CONTINUIDAD DE LOS PARQUES
de JULIO CORTÁZAR
Había empezado a leer la novela unos días antes. La abandonó
por negocios urgentes, volvió a abrirla
cuando regresaba en tren a la finca; se dejaba interesar lentamente por la trama, por el dibujo de los personajes. Esa tarde,
después de escribir
una carta a su apoderado
y discutir con el mayordomo
una cuestión de aparcerías, volvió al libro en la tranquilidad del estudio que miraba hacia el parque de los robles.
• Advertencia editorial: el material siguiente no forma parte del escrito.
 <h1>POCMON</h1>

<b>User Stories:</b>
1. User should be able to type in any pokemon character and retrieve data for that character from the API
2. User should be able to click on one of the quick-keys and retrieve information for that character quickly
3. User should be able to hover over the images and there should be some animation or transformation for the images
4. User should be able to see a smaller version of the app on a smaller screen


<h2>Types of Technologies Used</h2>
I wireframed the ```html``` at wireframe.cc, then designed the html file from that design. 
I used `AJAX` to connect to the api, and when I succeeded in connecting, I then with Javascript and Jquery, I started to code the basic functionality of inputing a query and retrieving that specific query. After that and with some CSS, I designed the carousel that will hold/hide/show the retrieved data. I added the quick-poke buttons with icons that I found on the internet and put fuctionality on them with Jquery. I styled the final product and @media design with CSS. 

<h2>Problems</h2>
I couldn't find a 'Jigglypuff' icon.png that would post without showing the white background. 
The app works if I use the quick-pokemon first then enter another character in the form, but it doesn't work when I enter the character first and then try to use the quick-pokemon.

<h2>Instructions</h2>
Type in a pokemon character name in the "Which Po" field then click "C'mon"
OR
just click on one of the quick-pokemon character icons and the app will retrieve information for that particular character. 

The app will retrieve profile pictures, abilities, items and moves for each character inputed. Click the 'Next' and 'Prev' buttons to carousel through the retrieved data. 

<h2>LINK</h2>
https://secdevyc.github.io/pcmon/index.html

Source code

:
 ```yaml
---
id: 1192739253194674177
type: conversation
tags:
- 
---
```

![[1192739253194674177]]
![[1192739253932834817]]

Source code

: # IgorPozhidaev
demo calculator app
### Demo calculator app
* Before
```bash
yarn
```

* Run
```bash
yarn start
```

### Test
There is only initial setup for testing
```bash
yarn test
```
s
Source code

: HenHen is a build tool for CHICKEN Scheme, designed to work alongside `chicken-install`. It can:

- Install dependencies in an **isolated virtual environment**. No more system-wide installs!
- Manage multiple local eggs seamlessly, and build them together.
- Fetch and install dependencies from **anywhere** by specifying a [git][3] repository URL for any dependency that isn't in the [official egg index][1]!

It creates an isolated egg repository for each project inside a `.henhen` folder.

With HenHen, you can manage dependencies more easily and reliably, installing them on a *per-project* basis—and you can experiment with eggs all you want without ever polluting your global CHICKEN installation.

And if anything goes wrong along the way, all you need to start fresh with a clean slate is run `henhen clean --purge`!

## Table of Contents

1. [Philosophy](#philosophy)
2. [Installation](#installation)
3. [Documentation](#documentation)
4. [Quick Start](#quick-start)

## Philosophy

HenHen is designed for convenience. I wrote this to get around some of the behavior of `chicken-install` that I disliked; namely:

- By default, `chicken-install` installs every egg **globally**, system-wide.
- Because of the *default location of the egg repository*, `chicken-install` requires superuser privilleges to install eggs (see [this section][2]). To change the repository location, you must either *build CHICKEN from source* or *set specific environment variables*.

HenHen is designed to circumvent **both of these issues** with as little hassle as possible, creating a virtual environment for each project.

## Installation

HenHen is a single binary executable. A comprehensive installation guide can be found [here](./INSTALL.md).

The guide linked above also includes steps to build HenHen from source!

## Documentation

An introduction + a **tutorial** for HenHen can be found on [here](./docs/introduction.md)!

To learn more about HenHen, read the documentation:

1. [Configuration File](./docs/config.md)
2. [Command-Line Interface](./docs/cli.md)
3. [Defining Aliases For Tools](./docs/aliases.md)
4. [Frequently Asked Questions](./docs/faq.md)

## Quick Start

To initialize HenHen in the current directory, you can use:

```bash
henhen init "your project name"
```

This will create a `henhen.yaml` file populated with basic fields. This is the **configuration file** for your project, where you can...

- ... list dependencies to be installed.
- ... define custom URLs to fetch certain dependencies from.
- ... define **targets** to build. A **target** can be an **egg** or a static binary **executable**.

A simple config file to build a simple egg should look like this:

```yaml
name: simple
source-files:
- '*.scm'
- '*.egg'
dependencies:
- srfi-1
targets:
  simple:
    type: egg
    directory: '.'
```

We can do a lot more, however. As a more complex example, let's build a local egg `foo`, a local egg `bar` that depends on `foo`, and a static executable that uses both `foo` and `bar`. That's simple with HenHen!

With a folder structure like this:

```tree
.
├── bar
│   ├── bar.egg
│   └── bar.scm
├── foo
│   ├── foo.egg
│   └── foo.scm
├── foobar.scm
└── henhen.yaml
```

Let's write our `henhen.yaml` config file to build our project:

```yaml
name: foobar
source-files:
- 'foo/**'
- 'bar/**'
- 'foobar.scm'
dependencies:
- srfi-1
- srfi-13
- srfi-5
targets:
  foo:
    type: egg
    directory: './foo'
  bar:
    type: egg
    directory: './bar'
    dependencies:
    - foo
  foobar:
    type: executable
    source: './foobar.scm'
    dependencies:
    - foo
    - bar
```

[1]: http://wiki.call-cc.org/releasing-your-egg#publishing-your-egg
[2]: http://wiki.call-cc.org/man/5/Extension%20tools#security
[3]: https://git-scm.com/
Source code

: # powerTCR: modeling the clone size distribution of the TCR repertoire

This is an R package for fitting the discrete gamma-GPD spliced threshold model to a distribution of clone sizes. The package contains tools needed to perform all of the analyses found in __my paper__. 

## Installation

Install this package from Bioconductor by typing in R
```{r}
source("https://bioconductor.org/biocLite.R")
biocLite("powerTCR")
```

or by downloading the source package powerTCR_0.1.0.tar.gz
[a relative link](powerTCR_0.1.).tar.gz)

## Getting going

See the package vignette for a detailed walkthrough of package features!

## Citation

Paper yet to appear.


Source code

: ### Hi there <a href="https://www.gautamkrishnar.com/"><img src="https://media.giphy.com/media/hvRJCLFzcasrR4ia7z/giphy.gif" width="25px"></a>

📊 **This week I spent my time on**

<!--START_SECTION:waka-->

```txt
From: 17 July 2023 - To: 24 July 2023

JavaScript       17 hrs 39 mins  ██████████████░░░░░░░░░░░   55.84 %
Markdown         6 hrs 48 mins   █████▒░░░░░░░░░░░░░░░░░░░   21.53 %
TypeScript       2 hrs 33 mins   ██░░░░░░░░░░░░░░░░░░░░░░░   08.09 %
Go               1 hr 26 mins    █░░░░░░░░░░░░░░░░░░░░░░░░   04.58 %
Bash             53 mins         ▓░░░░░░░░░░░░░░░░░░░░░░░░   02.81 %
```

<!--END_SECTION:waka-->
Arrellanado en su sillón favorito, de espaldas
a la puerta que lo hubiera molestado
como una irritante
posibilidad de intrusiones, dejó que su mano izquierda acariciara una y otra vez el terciopelo verde y se puso a leer los últimos
capítulos. Su memoria
retenía sin esfuerzo los nombres y las imágenes de los protagonistas; la ilusión
novelesca lo ganó casi en seguida. Gozaba del placer casi perverso de irse desgajando línea a línea de lo que lo rodeaba,
y sentir a la vez que su cabeza descansaba cómodamente en el terciopelo del alto respaldo, que los cigarrillos seguían al alcance
de la mano, que más allá de los ventanales danzaba el aire del atardecer bajo
los robles. Palabra a palabra,
absorbido por la sórdida disyuntiva de los
héroes, dejándose ir hacia las imágenes que se concertaban y adquirían
color y movimiento, fue testigo del último encuentro en la cabaña del monte. Primero entraba la mujer, recelosa; ahora llegaba el amante,
lastimada la cara por el chicotazo de una rama. Admirablemente restañaba ella la sangre con sus besos, pero él rechazaba
las caricias, no había venido
para repetir las ceremonias de una pasión
secreta, protegida por un mundo de hojas secas y senderos furtivos. El puñal se entibiaba contra su pecho,
y debajo latía la libertad
agazapada. Un diálogo anhelante
corría por las páginas
como un arroyo de serpientes, y se sentía que todo estaba
decidido desde siempre. Hasta esas caricias
que enredaban el cuerpo del amante como queriendo
retenerlo y disuadirlo, dibujaban abominablemente la figura
de otro cuerpo que era necesario
destruir. Nada había sido olvidado: coartadas, azares, posibles errores. A partir de esa hora cada instante tenía su empleo minuciosamente atribuido. El doble repaso despiadado se interrumpía apenas para que una mano acariciara una mejilla.
Empezaba a
anochecer.
Sin mirarse ya, atados rígidamente a la tarea que los esperaba,
se separaron en la puerta de la cabaña.
Ella debía seguir por la senda que iba al norte. Desde la senda opuesta
él se volvió un instante
para verla correr con el pelo suelto. Corrió a su vez, parapetándose en los árboles y los setos, hasta distinguir en la bruma malva del crepúsculo la alameda
que llevaba a la casa. Los perros
no debían ladrar,
y no ladraron. El mayordomo
no estaría a esa hora, y no estaba.
Subió los tres peldaños
del porche y entró. Desde la sangre galopando en sus oídos le llegaban
las palabras de la mujer:
primero una sala azul, después una galería, una escalera alfombrada. En lo alto, dos puertas.
Nadie en la primera
habitación, nadie en la segunda. La puerta del salón, y entonces
el puñal en la mano, la luz de los ventanales, el alto respaldo de un sillón de terciopelo verde, la cabeza del hombre en el sillón leyendo una novela.